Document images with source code
····················
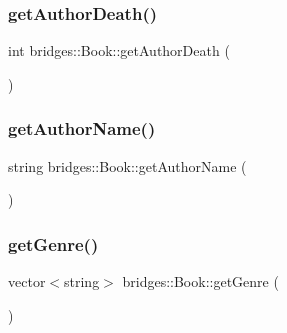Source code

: \hypertarget{classbridges_1_1_book_a73014b2bb34b951d5ce5b4223c9fec8d}{}\label{classbridges_1_1_book_a73014b2bb34b951d5ce5b4223c9fec8d} 
\subsubsection{\texorpdfstring{get\+Author\+Death()}{getAuthorDeath()}}
{\footnotesize\ttfamily int bridges\+::\+Book\+::get\+Author\+Death (\begin{DoxyParamCaption}{ }\end{DoxyParamCaption})\hspace{0.3cm}{\ttfamily [inline]}}

\hypertarget{classbridges_1_1_book_a0204002c3242950404f348d5c5016693}{}\label{classbridges_1_1_book_a0204002c3242950404f348d5c5016693} 
\subsubsection{\texorpdfstring{get\+Author\+Name()}{getAuthorName()}}
{\footnotesize\ttfamily string bridges\+::\+Book\+::get\+Author\+Name (\begin{DoxyParamCaption}{ }\end{DoxyParamCaption})\hspace{0.3cm}{\ttfamily [inline]}}

\hypertarget{classbridges_1_1_book_ac3c2724781fdd331946a1c2eb7c3d9b7}{}\label{classbridges_1_1_book_ac3c2724781fdd331946a1c2eb7c3d9b7} 
\subsubsection{\texorpdfstring{get\+Genre()}{getGenre()}}
{\footnotesize\ttfamily vector$<$string$>$ bridges\+::\+Book\+::get\+Genre (\begin{DoxyParamCaption}{ }\end{DoxyParamCaption})\hspace{0.3cm}{\ttfamily [inline]}}

\hypertarget{classbridges_1_1_book_afe447c2884d59df17bed7ba2a4dc38a9}{}\label{classbridges_1_1_book_afe447c2884d59df17bed7ba2a4dc38a9} 
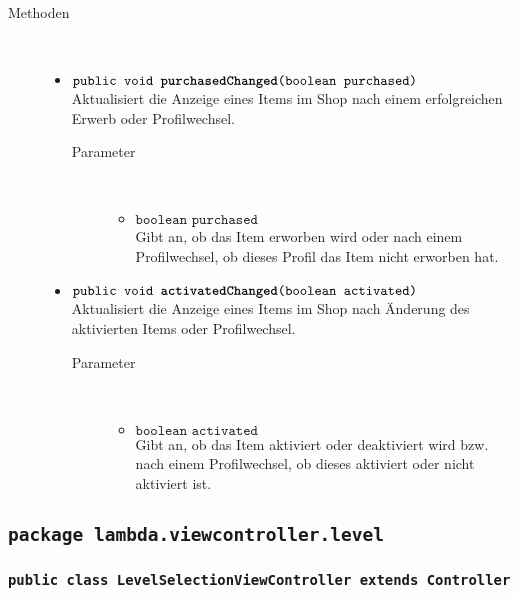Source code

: \begin{description}
\item[Methoden] \hfill \\
	\vspace{-.8cm}
	\begin{itemize}
		\item $\texttt{public void \textbf{purchasedChanged}(boolean purchased)}$ \\ Aktualisiert die Anzeige eines Items im Shop nach einem erfolgreichen Erwerb oder Profilwechsel.	
		\begin{description}
			\item[Parameter] \hfill \\
			\vspace{-.8cm}
			\begin{itemize}
				\item $\texttt{boolean purchased}$ \\ Gibt an, ob das Item erworben wird oder nach einem Profilwechsel, ob dieses Profil das Item nicht erworben hat.
			\end{itemize}
			\end{description}
		
		\item $\texttt{public void \textbf{activatedChanged}(boolean activated)}$ \\ Aktualisiert die Anzeige eines Items im Shop nach Änderung des aktivierten Items oder Profilwechsel.
		\begin{description}
			\item[Parameter] \hfill \\
			\vspace{-.8cm}
			\begin{itemize}
				\item $\texttt{boolean activated}$ \\ Gibt an, ob das Item aktiviert oder deaktiviert wird bzw. nach einem Profilwechsel, ob dieses aktiviert oder nicht aktiviert ist.
			\end{itemize}
			\end{description}

		\end{itemize}
	\end{description}
	
\subsection{\texttt{package lambda.viewcontroller.level}}
	
	\subsubsection{\normalfont \texttt{public class \textbf{LevelSelectionViewController} extends Controller}}

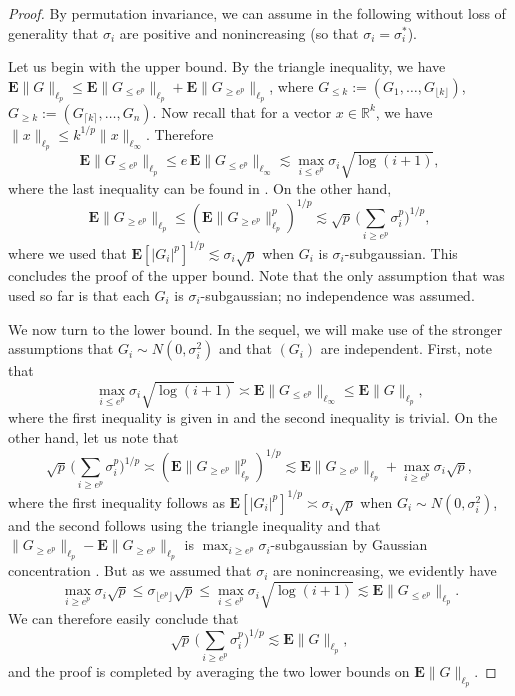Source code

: \documentclass[10pt,reqno]{amsart}
\theoremstyle{definition}
\numberwithin{equation}{section}
\numberwithin{figure}{section}
\numberwithin{table}{section}
\begin{document}
\begin{proof}
By permutation invariance, we can assume in the following 
without loss of generality that $\sigma_i$ are positive and nonincreasing 
(so that $\sigma_i=\sigma_i^*$).

Let us begin with the upper bound. By the triangle inequality, we have
$\mathbf{E}\|G\|_{\ell_p}\le
\mathbf{E}\|G_{\le e^p}\|_{\ell_p} + \mathbf{E}\|G_{\ge e^p}\|_{\ell_p}$,
where $G_{\le k}:=(G_1,\ldots,G_{\lfloor k\rfloor})$, 
$G_{\ge k}:=(G_{\lceil k\rceil },\ldots,G_n)$.
Now recall that for a vector $x\in\mathbb{R}^k$, we have
$\|x\|_{\ell_p}\le k^{1/p}\|x\|_{\ell_\infty}$. Therefore
$$
	\mathbf{E}\|G_{\le e^p}\|_{\ell_p} \le
	e\,\mathbf{E}\|G_{\le e^p}\|_{\ell_\infty}
	\lesssim 
	\max_{i\le e^p}\sigma_i\sqrt{\log(i+1)},
$$
where the last inequality can be found in \cite[Lemma 2.3]{vH17}. On the 
other hand,
$$
	\mathbf{E}\|G_{\ge e^p}\|_{\ell_p} \le
	(\mathbf{E}\|G_{\ge e^p}\|_{\ell_p}^p)^{1/p} \lesssim
	\sqrt{p}\,\Bigg(\sum_{i\ge e^p} \sigma_i^p\Bigg)^{1/p},
$$
where we used that $\mathbf{E}[|G_i|^p]^{1/p}\lesssim \sigma_i\sqrt{p}$
when $G_i$ is $\sigma_i$-subgaussian. This concludes the proof of the 
upper bound. Note that the only assumption that was used so far is
that each $G_i$ is $\sigma_i$-subgaussian; no independence was assumed.

We now turn to the lower bound. In the sequel, we will make use of the 
stronger assumptions that $G_i\sim N(0,\sigma_i^2)$ and that $(G_i)$ are 
independent. First, note that
$$
	\max_{i\le e^p}\sigma_i\sqrt{\log(i+1)} \asymp
	\mathbf{E}\|G_{\le e^p}\|_{\ell_\infty} \le
	\mathbf{E}\|G\|_{\ell_p},
$$
where the first inequality is given in \cite[Lemma 2.4]{vH17} and the 
second inequality is trivial. On the other hand, let us note that
$$
	\sqrt{p}\,\Bigg(\sum_{i\ge e^p} \sigma_i^p\Bigg)^{1/p}
	\asymp
	(\mathbf{E}\|G_{\ge e^p}\|_{\ell_p}^p)^{1/p} 
	\lesssim
	\mathbf{E}\|G_{\ge e^p}\|_{\ell_p} + 
	\max_{i\ge e^p}\sigma_i\sqrt{p},
$$
where the first inequality follows as $\mathbf{E}[|G_i|^p]^{1/p}\asymp
\sigma_i\sqrt{p}$ when $G_i\sim N(0,\sigma_i^2)$, and the second 
follows using the triangle inequality and that
$\|G_{\ge e^p}\|_{\ell_p}-\mathbf{E}\|G_{\ge e^p}\|_{\ell_p}$ is 
$\max_{i\ge e^p}\sigma_i$-subgaussian by Gaussian concentration 
\cite[Theorem 5.8]{BLM13}. But as we assumed that $\sigma_i$ are 
nonincreasing, we evidently have 
$$
	\max_{i\ge e^p}\sigma_i\sqrt{p} \le
	\sigma_{\lfloor e^p\rfloor} \sqrt{p} \le
	\max_{i\le e^p}\sigma_i\sqrt{\log(i+1)} \lesssim
	\mathbf{E}\|G_{\le e^p}\|_{\ell_p}.
$$
We can therefore easily conclude that
$$
	\sqrt{p}\,\Bigg(\sum_{i\ge e^p} \sigma_i^p\Bigg)^{1/p}
	\lesssim \mathbf{E}\|G\|_{\ell_p},
$$
and the proof is completed by averaging the two lower bounds on
$\mathbf{E}\|G\|_{\ell_p}$.
\end{proof}
\end{document}
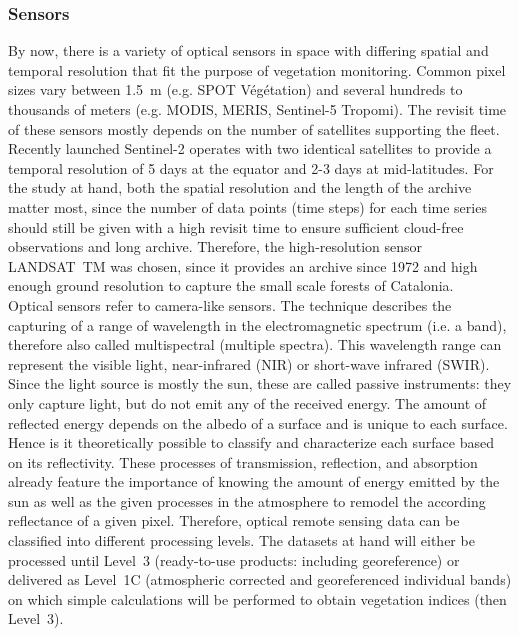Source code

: \subsubsection{Sensors}
By now, there is a variety of optical sensors in space with differing spatial and temporal resolution that fit the purpose of vegetation monitoring. Common pixel sizes vary between 1.5~m (e.g. SPOT Végétation) and several hundreds to thousands of meters (e.g. MODIS, MERIS, Sentinel-5 Tropomi). The revisit time of these sensors mostly depends on the number of satellites supporting the fleet. Recently launched Sentinel-2 operates with two identical satellites to provide a temporal resolution of 5 days at the equator and 2-3 days at mid-latitudes. For the study at hand, both the spatial resolution and the length of the archive matter most, since the number of data points (time steps) for each time series should still be given with a high revisit time to ensure sufficient cloud-free observations and long archive. Therefore, the high-resolution sensor LANDSAT~TM was chosen, since it provides an archive since 1972 and high enough ground resolution to capture the small scale forests of Catalonia.\\
Optical sensors refer to camera-like sensors. The technique describes the capturing of a range of wavelength in the electromagnetic spectrum (i.e. a band), therefore also called multispectral (multiple spectra). This wavelength range can represent the visible light, near-infrared (NIR) or short-wave infrared (SWIR). Since the light source is mostly the sun, these are called passive instruments: they only capture light, but do not emit any of the received energy. %
The amount of reflected energy depends on the albedo of a surface and is unique to each surface. Hence is it theoretically possible to classify and characterize each surface based on its reflectivity.
These processes of transmission, reflection, and absorption already feature the importance of knowing the amount of energy emitted by the sun as well as the given processes in the atmosphere to remodel the according reflectance of a given pixel. Therefore, optical remote sensing data can be classified into different processing levels. The datasets at hand will either be processed until Level~3 (ready-to-use products: including georeference) or delivered as Level~1C (atmospheric corrected and georeferenced individual bands) on which simple calculations will be performed to obtain vegetation indices (then Level~3).\\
····················
## Task details
Among the records above, extract exactly the lines from the line with "where we used" to the line with "upper bound. Note", both lines included, and leave out the rest.

## Task output
where we used that $\mathbf{E}[|G_i|^p]^{1/p}\lesssim \sigma_i\sqrt{p}$
when $G_i$ is $\sigma_i$-subgaussian. This concludes the proof of the 
upper bound. Note that the only assumption that was used so far is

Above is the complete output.